Social Security is structured from the point of view of the recipients as if it were an ordinary retirement plan: what you get out depends on what you put in. So it does not look like a redistributionist scheme. In practice it has turned out to be strongly redistributionist, but only because of its Ponzi game aspect, in which each generation takes more out than it put in. Well, the Ponzi game will soon be over, thanks to changing demographics, so that the typical recipient henceforth will get only about as much as he or she put in (and today's young may well get less than they put in).
~ Paul Krugman, 1996, from What Consensus?
The beauty of social insurance is that it is actuarially unsound. Everyone who reaches retirement age is given benefit privileges that far exceed anything he has paid in -- exceed his payments by more than ten times (or five times counting employer payments)!
How is it possible?
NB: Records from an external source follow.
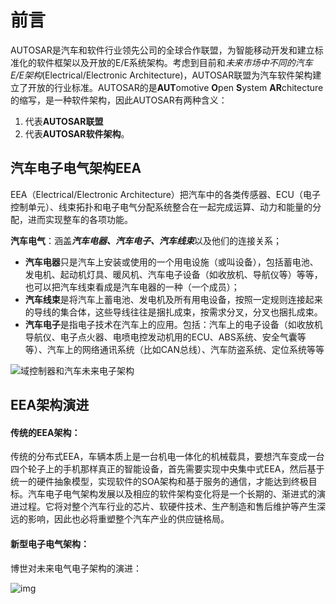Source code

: # 前言

AUTOSAR是汽车和软件行业领先公司的全球合作联盟，为智能移动开发和建立标准化的软件框架以及开放的E/E系统架构。考虑到目前和*未来市场中不同的汽车E/E架构*(Electrical/Electronic Architecture)，AUTOSAR联盟为汽车软件架构建立了开放的行业标准。AUTOSAR的是**AUT**omotive **O**pen **S**ystem **AR**chitecture的缩写，是一种软件架构，因此AUTOSAR有两种含义：

1. 代表**AUTOSAR联盟**
2. 代表**AUTOSAR软件架构**。





## 汽车电子电气架构EEA

EEA（Electrical/Electronic Architecture）把汽车中的各类传感器、ECU（电子控制单元）、线束拓扑和电子电气分配系统整合在一起完成运算、动力和能量的分配，进而实现整车的各项功能。 

**汽车电气**：涵盖***汽车电器、汽车电子、汽车线束***以及他们的连接关系；

- **汽车电器**只是汽车上安装或使用的一个用电设施（或叫设备），包括蓄电池、发电机、起动机灯具、暖风机、汽车电子设备（如收放机、导航仪等）等等，也可以把汽车线束看成是汽车电器的一种（一个成员）；
- **汽车线束**是将汽车上蓄电池、发电机及所有用电设备，按照一定规则连接起来的导线的集合体，这些导线往往是捆扎成束，按需求分叉，分叉也捆扎成束。 
- **汽车电子**是指电子技术在汽车上的应用。包括：汽车上的电子设备（如收放机导航仪、电子点火器、电喷电控发动机用的ECU、ABS系统、安全气囊等等）、汽车上的网络通讯系统（比如CAN总线）、汽车防盗系统、定位系统等等



![域控制器和汽车未来电子架构](http://rmppmak75.hd-bkt.clouddn.com/autosar/202212131752429.jpg?imageView2/0/q/100%7Cwatermark/2/text/YXV0b3Nhci5sdGQ=/font/Y2FsaWJyaQ==/fontsize/320/fill/I0ZBRkFGQQ==/dissolve/100/gravity/SouthEast/dx/10/dy/10)









## EEA架构演进

#### 传统的EEA架构：

传统的分布式EEA，车辆本质上是一台机电一体化的机械载具，要想汽车变成一台四个轮子上的手机那样真正的智能设备，首先需要实现中央集中式EEA，然后基于统一的硬件抽象模型，实现软件的SOA架构和基于服务的通信，才能达到终极目标。汽车电子电气架构发展以及相应的软件架构变化将是一个长期的、渐进式的演进过程。它将对整个汽车行业的芯片、软硬件技术、生产制造和售后维护等产生深远的影响，因此也必将重塑整个汽车产业的供应链格局。



#### 新型电子电气架构：

博世对未来电气电子架构的演进：

![img](http://rmppmak75.hd-bkt.clouddn.com/autosar/202212131815897.webp?imageView2/0/q/100%7Cwatermark/2/text/YXV0b3Nhci5sdGQ=/font/Y2FsaWJyaQ==/fontsize/320/fill/I0ZBRkFGQQ==/dissolve/100/gravity/SouthEast/dx/10/dy/10)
It stems from the fact that the national product is growing at a compound interest rate and can be expected to do so for as far ahead as the eye cannot see. Always there are more youths than old folks in a growing population.
More important, with real income going up at 3% per year, the taxable base on which benefits rest is always much greater than the taxes paid historically by the generation now retired.
Social Security is squarely based on what has been called the eighth wonder of the world -- compound interest. A growing nation is the greatest Ponzi game ever contrived.
~ Paul Samuelson, 1967, from The "Beauty" of Social Security
I submit the essence of a Ponzi scheme is
(1) its promise that contributions today to the scheme’s manager will pay off handsomely (that is, better than alternative investments) in the future to each contributor;
(2) that current contributions to the scheme are not invested but are spent – in particular, are spent to make good on promises made in the past to previous contributors who now expect their stream of pay-offs;
(3) that the manager of the scheme maintains his ability to pay the promised streams of pay-offs only by getting other contributors into the scheme, but
(4) the manager doesn’t let on to contributors (and would-be contributors) that the funds for paying off the promises come not from any profitable, productive investment of contributed funds – nor from any actuarially justified program for reallocating risks across persons or across time – but come, instead, simply from the hope that future contributors can be corralled into the system;
(5) that if future contributors do not arrive in sufficient numbers, the scheme has too little money on hand to pay off all promises;
(6) that the manager of the scheme, in short, successfully persuades his or her targets that the scheme is financially something that it really is not.
~ Don Bourdreaux, 2011, from Further Thoughts on Whether or Not Social Security is Ponzi Scheme
Grouch: When growth slows and demographics change, many of the assumptions made years ago in good times can look very foolish. The unfunded liabilities the nation now faces are truly staggering.